The numbered documents in exhibit M correspond to the un-numbered documents and dates of the documents submitted for in camera review.

Similarly, in May and June 2011, a number of communications took place between Belli and a group of individuals concerning the latter's sale of one or two planes to Diamond Funding. (Ex. M, Nos. 3-10). Attorney Hadlock is copied on a number of the emails. The subject matter concerns funding, travel, logistics of the sale and negotiations of the purchase. The emails do not involve communications between Diamond Funding and Attorney Hadlock made in confidence for the purpose of giving or obtaining legal advice. They are also not confidential communications made with the expectation that the communications would not be divulged. Finally, the emails are also relevant to the issues in this case. Accordingly, they are subject to production.

Having considered all of defendants' objections on the basis of relevance, they are not well taken.

An email dated April 10, 2010, between Belli and a Diamond Funding employee is similarly devoid of any legal advice or confidential communication. (Ex. M, No. 27). The communication relative to a reduction of Attorney Hadlock's fee for a prospective jumbo loan to a customer does not involve legal advice by Attorney Hadlock to Diamond Funding. Belli's communications with the customer about the prospective loan are also not privileged. (Ex. M, Nos. 28-30).

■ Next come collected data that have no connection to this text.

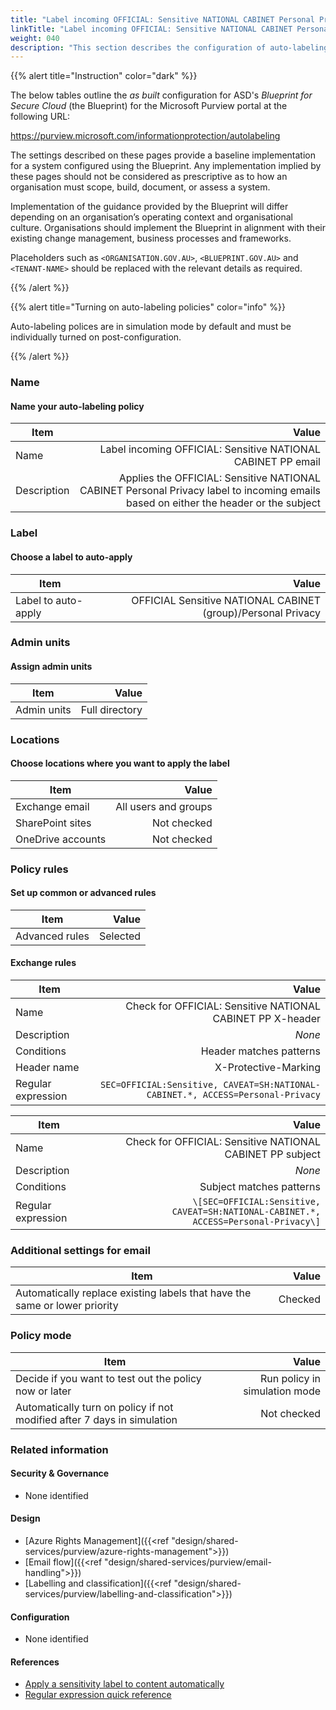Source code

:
 ```yaml
---
title: "Label incoming OFFICIAL: Sensitive NATIONAL CABINET Personal Privacy email"
linkTitle: "Label incoming OFFICIAL: Sensitive NATIONAL CABINET Personal Privacy email"
weight: 040
description: "This section describes the configuration of auto-labeling policies within Microsoft Purview associated with systems built according to guidance in ASD's Blueprint for Secure Cloud."
---
```


{{% alert title="Instruction" color="dark" %}}

The below tables outline the *as built* configuration for ASD's *Blueprint for Secure Cloud* (the Blueprint) for the Microsoft Purview portal at the following URL:

<https://purview.microsoft.com/informationprotection/autolabeling>

The settings described on these pages provide a baseline implementation for a system configured using the Blueprint. Any implementation implied by these pages should not be considered as prescriptive as to how an organisation must scope, build, document, or assess a system.

Implementation of the guidance provided by the Blueprint will differ depending on an organisation’s operating context and organisational culture. Organisations should implement the Blueprint in alignment with their existing change management, business processes and frameworks.

Placeholders such as `<ORGANISATION.GOV.AU>`, `<BLUEPRINT.GOV.AU>` and `<TENANT-NAME>` should be replaced with the relevant details as required.

{{% /alert %}}

{{% alert title="Turning on auto-labeling policies" color="info" %}}

Auto-labeling polices are in simulation mode by default and must be individually turned on post-configuration.

{{% /alert %}}

### Name

#### Name your auto-labeling policy

| Item        |                                                                                                                                Value |
| ----------- | -----------------------------------------------------------------------------------------------------------------------------------: |
| Name        |                                                                         Label incoming OFFICIAL: Sensitive NATIONAL CABINET PP email |
| Description | Applies the OFFICIAL: Sensitive NATIONAL CABINET Personal Privacy label to incoming emails based on either the header or the subject |

### Label

#### Choose a label to auto-apply

| Item                |                                                        Value |
| ------------------- | -----------------------------------------------------------: |
| Label to auto-apply | OFFICIAL Sensitive NATIONAL CABINET (group)/Personal Privacy |

### Admin units

#### Assign admin units

| Item        |          Value |
| ----------- | -------------: |
| Admin units | Full directory |

### Locations

#### Choose locations where you want to apply the label

| Item              |                Value |
| ----------------- | -------------------: |
| Exchange email    | All users and groups |
| SharePoint sites  |          Not checked |
| OneDrive accounts |          Not checked |

### Policy rules

#### Set up common or advanced rules

| Item           |    Value |
| -------------- | -------: |
| Advanced rules | Selected |

#### Exchange rules

| Item               |                                                                           Value |
| ------------------ | ------------------------------------------------------------------------------: |
| Name               |                      Check for OFFICIAL: Sensitive NATIONAL CABINET PP X-header |
| Description        |                                                                          *None* |
| Conditions         |                                                         Header matches patterns |
| Header name        |                                                            X-Protective-Marking |
| Regular expression | `SEC=OFFICIAL:Sensitive, CAVEAT=SH:NATIONAL-CABINET.*, ACCESS=Personal-Privacy` |

| Item               |                                                                               Value |
| ------------------ | ----------------------------------------------------------------------------------: |
| Name               |                           Check for OFFICIAL: Sensitive NATIONAL CABINET PP subject |
| Description        |                                                                              *None* |
| Conditions         |                                                            Subject matches patterns |
| Regular expression | `\[SEC=OFFICIAL:Sensitive, CAVEAT=SH:NATIONAL-CABINET.*, ACCESS=Personal-Privacy\]` |

### Additional settings for email

| Item                                                                       |   Value |
| -------------------------------------------------------------------------- | ------: |
| Automatically replace existing labels that have the same or lower priority | Checked |

### Policy mode

| Item                                                                    |                         Value |
| ----------------------------------------------------------------------- | ----------------------------: |
| Decide if you want to test out the policy now or later                  | Run policy in simulation mode |
| Automatically turn on policy if not modified after 7 days in simulation |                   Not checked |

### Related information

#### Security & Governance

- None identified
  
#### Design

- [Azure Rights Management]({{<ref "design/shared-services/purview/azure-rights-management">}})
- [Email flow]({{<ref "design/shared-services/purview/email-handling">}})
- [Labelling and classification]({{<ref "design/shared-services/purview/labelling-and-classification">}})
  
#### Configuration

- None identified

#### References

- [Apply a sensitivity label to content automatically](https://learn.microsoft.com/en-au/purview/apply-sensitivity-label-automatically)
- [Regular expression quick reference](https://learn.microsoft.com/en-au/dotnet/standard/base-types/regular-expression-language-quick-reference)
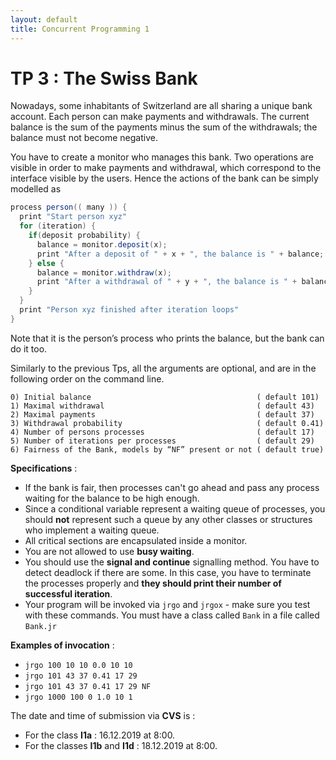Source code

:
 ```yaml
---
layout: default
title: Concurrent Programming 1
---
```


# TP 3 : The Swiss Bank

Nowadays, some inhabitants of Switzerland are all sharing a unique bank account.
Each person can make payments and withdrawals. The current balance is the sum of
the payments minus the sum of the withdrawals; the balance must not become negative.

You have to create a monitor who manages this bank. Two operations are visible
in order to make payments and withdrawal, which correspond to the interface
visible by the users. Hence the actions of the bank can be simply modelled as

```java
process person(( many )) {
  print "Start person xyz"
  for (iteration) {
    if(deposit probability) {
      balance = monitor.deposit(x);
      print "After a deposit of " + x + ", the balance is " + balance;
    } else {
      balance = monitor.withdraw(x);
      print "After a withdrawal of " + y + ", the balance is " + balance;
    }
  }
  print "Person xyz finished after iteration loops"
}
```

Note that it is the person’s process who prints the balance, but the bank can do it too.

Similarly to the previous Tps, all the arguments are optional,
and are in the following order on the command line.

```
0) Initial balance                                     ( default 101)
1) Maximal withdrawal                                  ( default 43)
2) Maximal payments                                    ( default 37)
3) Withdrawal probability                              ( default 0.41)
4) Number of persons processes                         ( default 17)
5) Number of iterations per processes                  ( default 29)
6) Fairness of the Bank, models by “NF” present or not ( default true)
```

**Specifications** :
- If the bank is fair, then processes can't go ahead and pass any process waiting for the balance to be high enough.
- Since a conditional variable represent a waiting queue of processes, you should **not** represent such a queue by any other classes or structures who implement a waiting queue.
- All critical sections are encapsulated inside a monitor.
- You are not allowed to use **busy waiting**.
- You should use the **signal and continue** signalling method. You have to detect
  deadlock if there are some. In this case, you have to terminate the processes
  properly and **they should print their number of successful iteration**.
- Your program will be invoked via `jrgo` and `jrgox` -  make sure you test with
  these commands. You must have a class called `Bank` in a file called `Bank.jr`

**Examples of invocation** :
- `jrgo 100 10 10 0.0 10 10`
- `jrgo 101 43 37 0.41 17 29`
- `jrgo 101 43 37 0.41 17 29 NF`
- `jrgo 1000 100 0 1.0 10 1`

The date and time of submission via **CVS** is :
- For the class **I1a** : 16.12.2019 at 8:00.
- For the classes **I1b** and **I1d** : 18.12.2019 at 8:00.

On June 10, 2008, during Attorney Hadlock's representation of Mark, a member of his staff emailed Mark and Belli. The subject matter concerned providing fees to the Massachusetts Division of Banks and loan originator documents. (Ex. M, No. 2). The presence of Belli was not necessary and did not facilitate communication between Attorney Hadlock and Mark in order to assist Attorney Hadlock's rendering legal advice to Mark. See Commissioner of Revenue v. Comcast Corp., 901 N.E.2d at 1196. Belli's presence therefore waived the privilege. Defendants fail in their burden to show the absence of a waiver with respect to this email. See Id. ("[a]s the party asserting the privilege, Comcast bears the burden of establishing that the attorney-client privilege applies to the Andersen memoranda").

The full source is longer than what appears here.